(Dataset entries)
################

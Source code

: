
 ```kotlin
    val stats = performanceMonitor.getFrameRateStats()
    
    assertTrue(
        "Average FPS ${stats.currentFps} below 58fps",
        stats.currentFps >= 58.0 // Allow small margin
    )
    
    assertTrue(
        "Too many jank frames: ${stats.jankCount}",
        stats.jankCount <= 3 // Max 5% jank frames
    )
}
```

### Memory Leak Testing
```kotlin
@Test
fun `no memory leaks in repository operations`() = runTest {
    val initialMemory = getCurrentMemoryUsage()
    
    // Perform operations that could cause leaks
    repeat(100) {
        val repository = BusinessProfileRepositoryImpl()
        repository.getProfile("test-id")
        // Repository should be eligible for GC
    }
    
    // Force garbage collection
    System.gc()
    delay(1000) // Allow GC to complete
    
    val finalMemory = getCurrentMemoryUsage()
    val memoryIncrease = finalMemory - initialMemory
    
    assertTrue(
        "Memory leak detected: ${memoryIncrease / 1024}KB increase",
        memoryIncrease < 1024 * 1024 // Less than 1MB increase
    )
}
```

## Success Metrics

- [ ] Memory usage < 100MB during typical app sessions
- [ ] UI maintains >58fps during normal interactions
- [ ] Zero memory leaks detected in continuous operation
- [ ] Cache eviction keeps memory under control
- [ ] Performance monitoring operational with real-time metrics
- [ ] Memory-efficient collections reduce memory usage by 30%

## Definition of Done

################

The number of lines in the records that include "leaks" is what is needed, with no other words.

**SOLUTION FOR THIS TASK**
3